*** Material shown Section Begins ***

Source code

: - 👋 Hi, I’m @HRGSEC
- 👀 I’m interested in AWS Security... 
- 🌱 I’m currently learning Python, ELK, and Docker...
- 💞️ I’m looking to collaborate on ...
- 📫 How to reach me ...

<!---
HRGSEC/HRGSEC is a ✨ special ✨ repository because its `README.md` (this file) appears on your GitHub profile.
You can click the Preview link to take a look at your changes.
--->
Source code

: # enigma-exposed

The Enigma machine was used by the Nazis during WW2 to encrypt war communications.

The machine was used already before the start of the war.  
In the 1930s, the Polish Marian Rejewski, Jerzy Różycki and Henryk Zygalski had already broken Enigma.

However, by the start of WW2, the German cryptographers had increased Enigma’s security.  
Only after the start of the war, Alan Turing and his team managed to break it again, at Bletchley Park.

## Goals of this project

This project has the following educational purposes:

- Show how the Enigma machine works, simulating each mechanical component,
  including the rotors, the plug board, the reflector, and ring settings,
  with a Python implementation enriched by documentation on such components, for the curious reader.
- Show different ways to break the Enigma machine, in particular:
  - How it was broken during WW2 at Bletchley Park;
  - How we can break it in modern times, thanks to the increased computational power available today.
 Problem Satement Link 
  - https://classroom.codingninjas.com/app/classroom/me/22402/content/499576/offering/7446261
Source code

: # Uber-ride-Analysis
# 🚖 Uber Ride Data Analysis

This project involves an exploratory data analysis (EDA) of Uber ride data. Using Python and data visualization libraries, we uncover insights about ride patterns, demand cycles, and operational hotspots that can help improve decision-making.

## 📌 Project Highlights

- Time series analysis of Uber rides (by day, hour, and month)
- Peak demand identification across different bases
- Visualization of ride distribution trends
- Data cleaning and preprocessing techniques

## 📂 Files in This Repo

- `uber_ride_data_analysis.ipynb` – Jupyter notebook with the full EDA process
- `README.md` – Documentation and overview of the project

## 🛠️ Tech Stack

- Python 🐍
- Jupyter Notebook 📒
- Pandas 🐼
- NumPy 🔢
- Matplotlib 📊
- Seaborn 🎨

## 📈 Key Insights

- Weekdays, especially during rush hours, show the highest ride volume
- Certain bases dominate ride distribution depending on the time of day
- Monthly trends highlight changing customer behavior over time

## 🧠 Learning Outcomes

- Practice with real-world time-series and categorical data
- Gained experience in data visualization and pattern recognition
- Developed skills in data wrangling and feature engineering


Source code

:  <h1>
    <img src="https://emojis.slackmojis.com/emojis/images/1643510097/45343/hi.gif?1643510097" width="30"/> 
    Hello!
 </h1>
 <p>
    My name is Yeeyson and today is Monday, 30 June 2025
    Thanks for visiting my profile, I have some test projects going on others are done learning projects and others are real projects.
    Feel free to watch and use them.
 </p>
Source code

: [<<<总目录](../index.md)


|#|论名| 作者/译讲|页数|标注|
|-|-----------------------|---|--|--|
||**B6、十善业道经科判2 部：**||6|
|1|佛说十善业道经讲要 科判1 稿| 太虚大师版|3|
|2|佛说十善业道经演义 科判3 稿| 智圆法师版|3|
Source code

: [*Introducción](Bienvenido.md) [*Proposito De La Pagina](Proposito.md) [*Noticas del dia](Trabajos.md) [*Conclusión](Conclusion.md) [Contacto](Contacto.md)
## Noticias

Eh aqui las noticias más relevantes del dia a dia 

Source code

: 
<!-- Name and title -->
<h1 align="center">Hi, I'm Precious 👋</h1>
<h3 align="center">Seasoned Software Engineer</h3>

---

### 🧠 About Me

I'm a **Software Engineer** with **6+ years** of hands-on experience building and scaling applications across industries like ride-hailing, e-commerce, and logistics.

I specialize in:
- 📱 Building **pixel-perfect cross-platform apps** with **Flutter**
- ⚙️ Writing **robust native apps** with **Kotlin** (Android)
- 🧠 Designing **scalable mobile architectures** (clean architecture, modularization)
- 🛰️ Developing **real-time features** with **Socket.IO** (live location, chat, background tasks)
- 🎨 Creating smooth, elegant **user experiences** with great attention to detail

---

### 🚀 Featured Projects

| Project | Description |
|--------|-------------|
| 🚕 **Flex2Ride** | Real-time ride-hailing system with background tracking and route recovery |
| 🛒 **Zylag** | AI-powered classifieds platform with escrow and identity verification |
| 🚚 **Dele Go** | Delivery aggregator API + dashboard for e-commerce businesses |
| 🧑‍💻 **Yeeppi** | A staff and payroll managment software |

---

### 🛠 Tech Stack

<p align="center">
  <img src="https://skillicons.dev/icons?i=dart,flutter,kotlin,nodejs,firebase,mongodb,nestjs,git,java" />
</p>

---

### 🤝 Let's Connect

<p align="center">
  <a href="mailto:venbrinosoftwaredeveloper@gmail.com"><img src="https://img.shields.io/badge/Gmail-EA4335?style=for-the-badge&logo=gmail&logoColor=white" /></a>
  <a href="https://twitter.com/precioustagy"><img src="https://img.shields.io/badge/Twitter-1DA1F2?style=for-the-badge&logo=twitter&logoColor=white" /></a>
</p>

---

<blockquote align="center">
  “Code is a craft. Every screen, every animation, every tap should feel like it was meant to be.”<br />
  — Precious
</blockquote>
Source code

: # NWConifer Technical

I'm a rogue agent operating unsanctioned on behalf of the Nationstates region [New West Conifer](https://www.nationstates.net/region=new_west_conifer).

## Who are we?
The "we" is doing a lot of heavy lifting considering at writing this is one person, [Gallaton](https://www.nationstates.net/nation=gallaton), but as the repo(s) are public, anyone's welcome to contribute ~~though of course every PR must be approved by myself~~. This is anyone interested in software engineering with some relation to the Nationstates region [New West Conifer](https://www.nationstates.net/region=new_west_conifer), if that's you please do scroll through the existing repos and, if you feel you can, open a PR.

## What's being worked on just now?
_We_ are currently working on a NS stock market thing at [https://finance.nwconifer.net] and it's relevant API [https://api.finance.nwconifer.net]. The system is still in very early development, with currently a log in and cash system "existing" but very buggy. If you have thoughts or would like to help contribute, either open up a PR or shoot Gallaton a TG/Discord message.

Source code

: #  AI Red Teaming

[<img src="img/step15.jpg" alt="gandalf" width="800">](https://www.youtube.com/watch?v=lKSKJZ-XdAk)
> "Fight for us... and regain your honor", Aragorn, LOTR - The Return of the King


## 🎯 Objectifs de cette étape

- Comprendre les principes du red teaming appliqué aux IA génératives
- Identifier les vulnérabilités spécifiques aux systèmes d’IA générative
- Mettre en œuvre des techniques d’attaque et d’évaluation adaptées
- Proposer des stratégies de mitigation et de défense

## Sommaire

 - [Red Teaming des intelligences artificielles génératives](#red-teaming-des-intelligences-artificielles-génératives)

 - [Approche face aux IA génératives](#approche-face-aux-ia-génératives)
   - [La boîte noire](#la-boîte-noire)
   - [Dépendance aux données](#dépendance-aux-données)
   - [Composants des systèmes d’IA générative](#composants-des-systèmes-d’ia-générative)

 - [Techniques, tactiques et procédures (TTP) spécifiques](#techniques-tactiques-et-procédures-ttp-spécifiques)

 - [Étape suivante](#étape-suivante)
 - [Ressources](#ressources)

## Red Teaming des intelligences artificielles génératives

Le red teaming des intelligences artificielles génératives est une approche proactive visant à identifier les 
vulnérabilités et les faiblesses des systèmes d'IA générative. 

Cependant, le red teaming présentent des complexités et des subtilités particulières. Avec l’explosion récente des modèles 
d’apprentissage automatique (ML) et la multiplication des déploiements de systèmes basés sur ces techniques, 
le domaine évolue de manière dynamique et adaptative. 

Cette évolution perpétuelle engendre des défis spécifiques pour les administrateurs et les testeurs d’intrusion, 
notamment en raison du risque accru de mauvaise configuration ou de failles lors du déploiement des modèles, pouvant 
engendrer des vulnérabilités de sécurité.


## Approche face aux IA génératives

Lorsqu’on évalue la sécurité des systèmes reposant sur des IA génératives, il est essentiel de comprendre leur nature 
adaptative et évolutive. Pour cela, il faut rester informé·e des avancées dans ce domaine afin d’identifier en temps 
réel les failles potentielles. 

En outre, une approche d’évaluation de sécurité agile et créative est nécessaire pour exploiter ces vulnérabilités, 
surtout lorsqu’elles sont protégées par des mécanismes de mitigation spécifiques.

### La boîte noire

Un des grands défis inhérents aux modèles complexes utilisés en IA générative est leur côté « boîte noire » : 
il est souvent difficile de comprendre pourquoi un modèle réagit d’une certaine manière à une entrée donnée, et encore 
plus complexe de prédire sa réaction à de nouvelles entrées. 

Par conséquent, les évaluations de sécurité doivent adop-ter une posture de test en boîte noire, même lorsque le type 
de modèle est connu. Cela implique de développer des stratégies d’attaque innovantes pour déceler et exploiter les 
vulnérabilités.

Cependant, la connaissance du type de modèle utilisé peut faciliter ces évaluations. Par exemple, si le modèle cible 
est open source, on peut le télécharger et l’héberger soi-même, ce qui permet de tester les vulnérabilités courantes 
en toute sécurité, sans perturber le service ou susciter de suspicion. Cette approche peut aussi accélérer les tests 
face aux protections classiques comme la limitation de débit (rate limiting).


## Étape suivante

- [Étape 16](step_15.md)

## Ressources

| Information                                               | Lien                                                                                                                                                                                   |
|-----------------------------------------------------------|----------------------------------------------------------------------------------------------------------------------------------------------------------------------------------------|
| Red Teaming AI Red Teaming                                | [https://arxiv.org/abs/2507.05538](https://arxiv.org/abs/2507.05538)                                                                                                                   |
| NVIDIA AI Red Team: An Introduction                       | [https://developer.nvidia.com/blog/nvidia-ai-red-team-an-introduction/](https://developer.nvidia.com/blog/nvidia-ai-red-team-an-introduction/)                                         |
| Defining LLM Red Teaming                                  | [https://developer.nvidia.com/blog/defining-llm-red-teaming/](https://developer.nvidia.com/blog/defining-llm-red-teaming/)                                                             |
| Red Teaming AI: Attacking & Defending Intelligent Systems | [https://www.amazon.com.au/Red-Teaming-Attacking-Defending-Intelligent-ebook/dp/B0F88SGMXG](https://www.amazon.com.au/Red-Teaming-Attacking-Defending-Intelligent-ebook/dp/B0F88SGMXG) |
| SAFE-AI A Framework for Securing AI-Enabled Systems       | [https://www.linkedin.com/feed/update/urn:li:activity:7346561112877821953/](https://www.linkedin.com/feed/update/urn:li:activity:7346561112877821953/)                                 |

*** Material shown Section Ends ***

→ Task to complete
Using the records above, filter out every line that lacks the string "apps" and copy the rest.

→ Solution to the problem
- 📱 Building **pixel-perfect cross-platform apps** with **Flutter**
- ⚙️ Writing **robust native apps** with **Kotlin** (Android)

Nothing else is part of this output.